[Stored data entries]
########
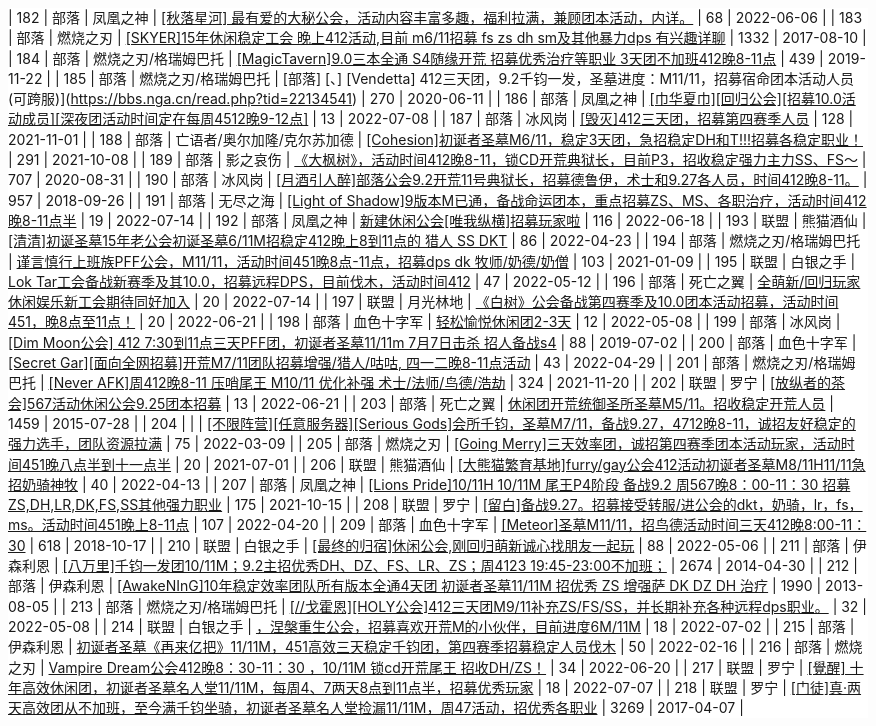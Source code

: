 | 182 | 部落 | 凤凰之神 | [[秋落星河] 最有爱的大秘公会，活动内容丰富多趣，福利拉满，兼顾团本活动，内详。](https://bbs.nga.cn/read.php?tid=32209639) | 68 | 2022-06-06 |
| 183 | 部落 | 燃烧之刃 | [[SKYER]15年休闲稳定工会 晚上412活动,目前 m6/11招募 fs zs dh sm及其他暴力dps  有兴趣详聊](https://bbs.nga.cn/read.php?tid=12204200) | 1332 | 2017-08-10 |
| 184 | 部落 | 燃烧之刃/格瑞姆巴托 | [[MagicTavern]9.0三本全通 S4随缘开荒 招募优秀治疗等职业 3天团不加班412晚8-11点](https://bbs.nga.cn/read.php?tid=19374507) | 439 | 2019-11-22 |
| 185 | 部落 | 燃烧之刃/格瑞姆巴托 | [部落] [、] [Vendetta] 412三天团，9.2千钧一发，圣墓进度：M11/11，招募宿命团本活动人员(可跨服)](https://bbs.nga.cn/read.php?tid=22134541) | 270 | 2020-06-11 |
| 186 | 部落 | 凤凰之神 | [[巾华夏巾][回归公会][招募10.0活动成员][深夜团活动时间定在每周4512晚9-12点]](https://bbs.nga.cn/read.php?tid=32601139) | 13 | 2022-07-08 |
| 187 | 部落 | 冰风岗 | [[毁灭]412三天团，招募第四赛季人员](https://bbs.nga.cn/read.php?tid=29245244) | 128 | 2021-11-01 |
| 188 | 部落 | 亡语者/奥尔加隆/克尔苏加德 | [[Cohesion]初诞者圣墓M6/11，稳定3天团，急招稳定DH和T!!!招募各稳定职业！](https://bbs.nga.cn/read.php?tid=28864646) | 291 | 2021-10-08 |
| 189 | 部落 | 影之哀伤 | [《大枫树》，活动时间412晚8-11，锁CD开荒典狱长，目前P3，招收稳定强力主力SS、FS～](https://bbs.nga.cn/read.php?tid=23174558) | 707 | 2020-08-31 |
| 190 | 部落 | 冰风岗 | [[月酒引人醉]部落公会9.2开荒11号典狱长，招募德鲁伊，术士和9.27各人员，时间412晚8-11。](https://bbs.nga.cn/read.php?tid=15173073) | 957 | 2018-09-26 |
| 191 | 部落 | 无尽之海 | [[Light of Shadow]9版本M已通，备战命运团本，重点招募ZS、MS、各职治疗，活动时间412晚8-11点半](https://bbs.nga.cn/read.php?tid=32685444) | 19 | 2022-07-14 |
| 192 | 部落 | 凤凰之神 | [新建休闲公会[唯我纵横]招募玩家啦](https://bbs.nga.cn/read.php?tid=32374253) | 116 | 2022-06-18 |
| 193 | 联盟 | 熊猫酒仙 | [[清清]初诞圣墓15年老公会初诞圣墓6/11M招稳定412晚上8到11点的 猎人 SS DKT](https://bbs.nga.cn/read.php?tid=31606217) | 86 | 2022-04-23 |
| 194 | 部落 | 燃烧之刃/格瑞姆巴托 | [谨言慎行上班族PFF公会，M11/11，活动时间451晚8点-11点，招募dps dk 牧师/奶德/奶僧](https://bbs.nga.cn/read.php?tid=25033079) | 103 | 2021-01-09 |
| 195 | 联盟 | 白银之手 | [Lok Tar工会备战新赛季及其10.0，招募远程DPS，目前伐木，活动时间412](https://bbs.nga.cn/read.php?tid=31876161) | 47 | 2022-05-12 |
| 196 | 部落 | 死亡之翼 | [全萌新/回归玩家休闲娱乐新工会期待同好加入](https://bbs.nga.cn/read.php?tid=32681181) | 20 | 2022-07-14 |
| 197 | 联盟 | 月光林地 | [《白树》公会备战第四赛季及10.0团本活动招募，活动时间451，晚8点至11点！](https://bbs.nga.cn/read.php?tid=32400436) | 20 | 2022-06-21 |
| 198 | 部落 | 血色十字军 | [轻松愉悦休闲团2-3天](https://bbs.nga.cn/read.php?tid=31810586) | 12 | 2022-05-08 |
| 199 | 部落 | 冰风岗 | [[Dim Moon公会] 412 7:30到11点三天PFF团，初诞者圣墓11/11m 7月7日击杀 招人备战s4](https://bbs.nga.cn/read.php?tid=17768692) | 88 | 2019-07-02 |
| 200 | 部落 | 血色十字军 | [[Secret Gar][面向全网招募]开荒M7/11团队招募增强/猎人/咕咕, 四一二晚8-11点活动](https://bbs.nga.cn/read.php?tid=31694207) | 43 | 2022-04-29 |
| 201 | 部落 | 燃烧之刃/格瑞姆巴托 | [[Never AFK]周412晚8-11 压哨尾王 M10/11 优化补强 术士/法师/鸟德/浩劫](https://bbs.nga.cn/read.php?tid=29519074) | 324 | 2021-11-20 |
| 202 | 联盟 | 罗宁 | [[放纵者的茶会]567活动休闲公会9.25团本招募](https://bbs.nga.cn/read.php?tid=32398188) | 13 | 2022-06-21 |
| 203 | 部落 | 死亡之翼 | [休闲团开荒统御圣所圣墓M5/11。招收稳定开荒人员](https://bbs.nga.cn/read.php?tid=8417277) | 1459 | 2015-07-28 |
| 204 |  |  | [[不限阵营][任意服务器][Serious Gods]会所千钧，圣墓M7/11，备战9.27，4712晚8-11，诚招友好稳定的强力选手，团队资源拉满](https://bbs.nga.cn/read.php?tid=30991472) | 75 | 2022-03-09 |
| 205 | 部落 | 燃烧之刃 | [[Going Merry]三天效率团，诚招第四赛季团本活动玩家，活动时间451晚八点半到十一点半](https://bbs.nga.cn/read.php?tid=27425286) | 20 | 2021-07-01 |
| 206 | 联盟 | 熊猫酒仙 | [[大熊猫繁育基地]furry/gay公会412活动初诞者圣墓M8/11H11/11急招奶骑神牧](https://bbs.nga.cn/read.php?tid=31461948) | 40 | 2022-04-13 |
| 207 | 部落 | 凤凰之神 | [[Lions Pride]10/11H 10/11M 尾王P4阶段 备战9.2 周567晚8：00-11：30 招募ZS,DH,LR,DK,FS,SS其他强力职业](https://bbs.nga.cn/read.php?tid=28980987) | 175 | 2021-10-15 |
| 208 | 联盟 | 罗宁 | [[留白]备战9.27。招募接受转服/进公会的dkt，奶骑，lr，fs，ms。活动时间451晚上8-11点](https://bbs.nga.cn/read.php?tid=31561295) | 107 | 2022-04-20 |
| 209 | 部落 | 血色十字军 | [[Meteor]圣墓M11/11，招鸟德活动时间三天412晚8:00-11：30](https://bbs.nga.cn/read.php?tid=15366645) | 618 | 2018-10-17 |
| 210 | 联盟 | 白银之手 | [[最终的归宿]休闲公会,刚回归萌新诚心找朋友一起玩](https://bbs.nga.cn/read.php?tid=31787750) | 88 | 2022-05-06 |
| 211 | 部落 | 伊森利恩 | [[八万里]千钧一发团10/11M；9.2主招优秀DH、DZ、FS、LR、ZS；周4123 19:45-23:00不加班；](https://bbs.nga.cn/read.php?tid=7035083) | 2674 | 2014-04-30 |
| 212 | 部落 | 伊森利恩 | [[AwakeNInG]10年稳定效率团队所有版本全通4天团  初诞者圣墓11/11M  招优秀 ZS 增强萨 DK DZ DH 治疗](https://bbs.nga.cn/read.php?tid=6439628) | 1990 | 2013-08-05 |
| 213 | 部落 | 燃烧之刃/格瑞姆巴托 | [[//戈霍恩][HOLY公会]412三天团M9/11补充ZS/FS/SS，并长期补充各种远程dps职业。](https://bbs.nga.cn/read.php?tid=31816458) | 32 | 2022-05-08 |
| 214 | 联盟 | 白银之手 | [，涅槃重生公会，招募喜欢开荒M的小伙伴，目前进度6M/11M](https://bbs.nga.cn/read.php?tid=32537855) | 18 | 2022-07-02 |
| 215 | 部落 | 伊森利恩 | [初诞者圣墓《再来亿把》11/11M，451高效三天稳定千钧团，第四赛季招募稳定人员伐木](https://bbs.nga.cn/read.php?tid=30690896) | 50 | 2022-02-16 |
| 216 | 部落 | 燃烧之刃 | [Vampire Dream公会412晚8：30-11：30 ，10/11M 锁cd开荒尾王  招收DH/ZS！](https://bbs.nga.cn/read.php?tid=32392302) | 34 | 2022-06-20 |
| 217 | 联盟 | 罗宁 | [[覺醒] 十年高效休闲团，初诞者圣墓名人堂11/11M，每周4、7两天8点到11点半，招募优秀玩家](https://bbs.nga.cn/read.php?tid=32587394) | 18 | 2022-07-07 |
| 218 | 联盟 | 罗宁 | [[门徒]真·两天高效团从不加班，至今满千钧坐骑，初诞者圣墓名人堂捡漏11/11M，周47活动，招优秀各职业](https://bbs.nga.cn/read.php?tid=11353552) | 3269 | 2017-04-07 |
########
_What to produce_.
Scan the lines above for the word "熊猫酒仙" and copy every one where it occurs.

_Solution below_.
| 193 | 联盟 | 熊猫酒仙 | [[清清]初诞圣墓15年老公会初诞圣墓6/11M招稳定412晚上8到11点的 猎人 SS DKT](https://bbs.nga.cn/read.php?tid=31606217) | 86 | 2022-04-23 |
| 206 | 联盟 | 熊猫酒仙 | [[大熊猫繁育基地]furry/gay公会412活动初诞者圣墓M8/11H11/11急招奶骑神牧](https://bbs.nga.cn/read.php?tid=31461948) | 40 | 2022-04-13 |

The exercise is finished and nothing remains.